Perestroika A unidade belo-horizontina da escola tem cursos de moda, ilustração, comportamento, tendências da educação, gestão e liderança, futurismo e processos criativos. Saiba mais no site www.perestroika.com.br

Acompanhe também as atividades na Alfaiataria – espaço que mistura galeria de arte, coworking, bar, loja, estúdio de tatuagem e outras propostas, em www.alfaiataria.cc. Ou vá até lá: r. Santa Rita Durão, 153, Funcionários. Mas vá depressa porque em junho ela se desafaz

CoolHow Conheça os cursos que o laboratório de conteúdo oferece no site www.coolhow.com.br. Acompanhe a programação do Cool Nights, que acontece sempre no Galpão Benfeitoria (r. Sapucaí, 153, Floresta) e, no mês que vem, traz cervejeiro Paulo Patrus, na página facebook.com/beaga.cool. A partir de junho, o CoolHow começa também o projeto de bate-papo com vários convidados Linkers, também no MM Gerdau

Criatividade também em negócios tradicionais

Assim como criatividade se aprende, ela pode ser aplicada a qualquer tipo de empreendimento, inclusive os (aparentemente) tradicionais, como uma sorveteria. Designer de formação, Carlos Sia, 34, tornou-se sorveteiro, mas não abandonou seu passado. Muito pelo contrário. “A criatividade está desde o começo do sorvete, da produção, até a loja e a maneira como pensamos o futuro”, explica o empreendedor, que foi o primeiro convidado do Cool Nights, no mês passado.
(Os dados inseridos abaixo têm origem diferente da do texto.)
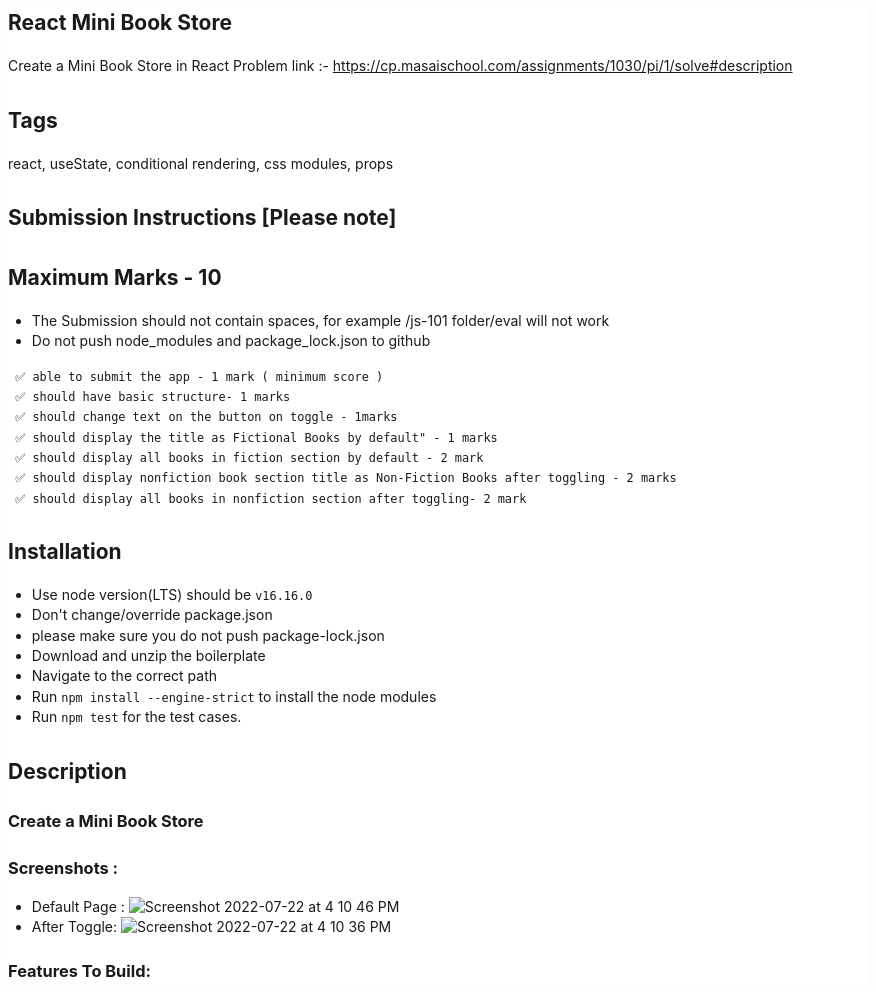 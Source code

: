 ## React Mini Book Store

Create a Mini Book Store in React
Problem link :- https://cp.masaischool.com/assignments/1030/pi/1/solve#description

## Tags

react, useState, conditional rendering, css modules, props

## Submission Instructions [Please note]

## Maximum Marks - 10

- The Submission should not contain spaces, for example /js-101 folder/eval will not work
- Do not push node_modules and package_lock.json to github

```
 ✅ able to submit the app - 1 mark ( minimum score )
 ✅ should have basic structure- 1 marks
 ✅ should change text on the button on toggle - 1marks
 ✅ should display the title as Fictional Books by default" - 1 marks
 ✅ should display all books in fiction section by default - 2 mark
 ✅ should display nonfiction book section title as Non-Fiction Books after toggling - 2 marks
 ✅ should display all books in nonfiction section after toggling- 2 mark
```

## Installation

- Use node version(LTS) should be `v16.16.0` 
- Don't change/override package.json
- please make sure you do not push package-lock.json
- Download and unzip the boilerplate
- Navigate to the correct path
- Run `npm install --engine-strict` to install the node modules
- Run `npm test` for the test cases.

## Description

### Create a Mini Book Store

### Screenshots :

- Default Page :
  <img width="1150" alt="Screenshot 2022-07-22 at 4 10 46 PM" src="https://user-images.githubusercontent.com/86409991/180424604-0c576c9b-41df-446d-a941-4be9f575e1a0.png">
- After Toggle:
  <img width="1146" alt="Screenshot 2022-07-22 at 4 10 36 PM" src="https://user-images.githubusercontent.com/86409991/180423863-2c47496d-a267-4748-b3b6-d5990f1de4e7.png">

### Features To Build:
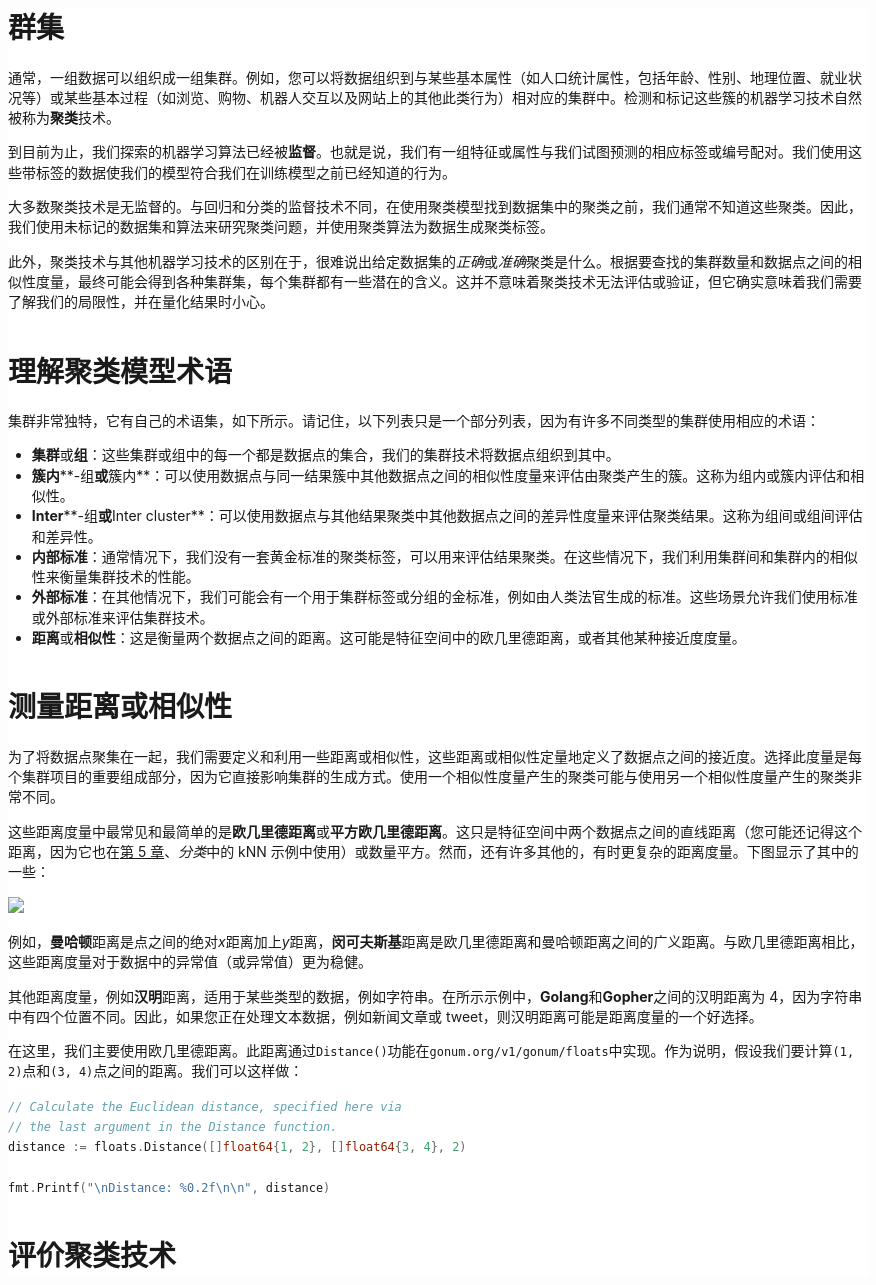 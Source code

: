 # 群集

通常，一组数据可以组织成一组集群。例如，您可以将数据组织到与某些基本属性（如人口统计属性，包括年龄、性别、地理位置、就业状况等）或某些基本过程（如浏览、购物、机器人交互以及网站上的其他此类行为）相对应的集群中。检测和标记这些簇的机器学习技术自然被称为**聚类**技术。

到目前为止，我们探索的机器学习算法已经被**监督**。也就是说，我们有一组特征或属性与我们试图预测的相应标签或编号配对。我们使用这些带标签的数据使我们的模型符合我们在训练模型之前已经知道的行为。

大多数聚类技术是无监督的。与回归和分类的监督技术不同，在使用聚类模型找到数据集中的聚类之前，我们通常不知道这些聚类。因此，我们使用未标记的数据集和算法来研究聚类问题，并使用聚类算法为数据生成聚类标签。

此外，聚类技术与其他机器学习技术的区别在于，很难说出给定数据集的*正确*或*准确*聚类是什么。根据要查找的集群数量和数据点之间的相似性度量，最终可能会得到各种集群集，每个集群都有一些潜在的含义。这并不意味着聚类技术无法评估或验证，但它确实意味着我们需要了解我们的局限性，并在量化结果时小心。

# 理解聚类模型术语

集群非常独特，它有自己的术语集，如下所示。请记住，以下列表只是一个部分列表，因为有许多不同类型的集群使用相应的术语：

*   **集群**或**组**：这些集群或组中的每一个都是数据点的集合，我们的集群技术将数据点组织到其中。
*   **簇内****-组**或**簇内**：可以使用数据点与同一结果簇中其他数据点之间的相似性度量来评估由聚类产生的簇。这称为组内或簇内评估和相似性。
*   **Inter****-组**或**Inter cluster**：可以使用数据点与其他结果聚类中其他数据点之间的差异性度量来评估聚类结果。这称为组间或组间评估和差异性。
*   **内部标准**：通常情况下，我们没有一套黄金标准的聚类标签，可以用来评估结果聚类。在这些情况下，我们利用集群间和集群内的相似性来衡量集群技术的性能。
*   **外部标准**：在其他情况下，我们可能会有一个用于集群标签或分组的金标准，例如由人类法官生成的标准。这些场景允许我们使用标准或外部标准来评估集群技术。
*   **距离**或**相似性**：这是衡量两个数据点之间的距离。这可能是特征空间中的欧几里德距离，或者其他某种接近度度量。

# 测量距离或相似性

为了将数据点聚集在一起，我们需要定义和利用一些距离或相似性，这些距离或相似性定量地定义了数据点之间的接近度。选择此度量是每个集群项目的重要组成部分，因为它直接影响集群的生成方式。使用一个相似性度量产生的聚类可能与使用另一个相似性度量产生的聚类非常不同。

这些距离度量中最常见和最简单的是**欧几里德距离**或**平方欧几里德距离**。这只是特征空间中两个数据点之间的直线距离（您可能还记得这个距离，因为它也在[第 5 章](05.html#2TEN40-a5604e9f48ea4e63828d369cca8f0939)、*分类*中的 kNN 示例中使用）或数量平方。然而，还有许多其他的，有时更复杂的距离度量。下图显示了其中的一些：

![](../images/00048.jpeg)

例如，**曼哈顿**距离是点之间的绝对*x*距离加上*y*距离，**闵可夫斯基**距离是欧几里德距离和曼哈顿距离之间的广义距离。与欧几里德距离相比，这些距离度量对于数据中的异常值（或异常值）更为稳健。

其他距离度量，例如**汉明**距离，适用于某些类型的数据，例如字符串。在所示示例中，**Golang**和**Gopher**之间的汉明距离为 4，因为字符串中有四个位置不同。因此，如果您正在处理文本数据，例如新闻文章或 tweet，则汉明距离可能是距离度量的一个好选择。

在这里，我们主要使用欧几里德距离。此距离通过`Distance()`功能在`gonum.org/v1/gonum/floats`中实现。作为说明，假设我们要计算`(1, 2)`点和`(3, 4)`点之间的距离。我们可以这样做：

```go
// Calculate the Euclidean distance, specified here via
// the last argument in the Distance function.
distance := floats.Distance([]float64{1, 2}, []float64{3, 4}, 2)

fmt.Printf("\nDistance: %0.2f\n\n", distance)
```

# 评价聚类技术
Além dos sabores convencionais, ele trabalha com o que chama de “inspirações”, todas desenvolvidas com base em pesquisa gastronômica. Já fez, por exemplo, uma linha de memórias da infância, com sabores como palha italiana, beijinho e pavê da vovó. “Esse último, era minha sobremesa preferida quando eu era criança e acabou sendo o que fez mais sucesso. Não acho que foi por acaso, quando trabalhamos com a criatividade, a paixão que envolvemos chega até o cliente, ele é afetado pelo nosso afeto”, afirma.
 
Carlos foi o escolhido para abrir a programação do Cool Nights também por conta do “jeitinho mineiro” como acabou encontrando seu negócio. “Ele uniu o design à possibilidade de usar um recurso presente na família dele – o creme de leite fresco produzido na fazenda do seu pai – e a algo que ele gosta, que é o sorvete”, comenta Tiago Belotte, diretor do CoolHow, que promove o evento. “Ele abriu a loja na garagem dos pais, a fábrica no seu antigo quarto, com todo um envolvimento familiar. E hoje já ampliou, é um modelo de sucesso”.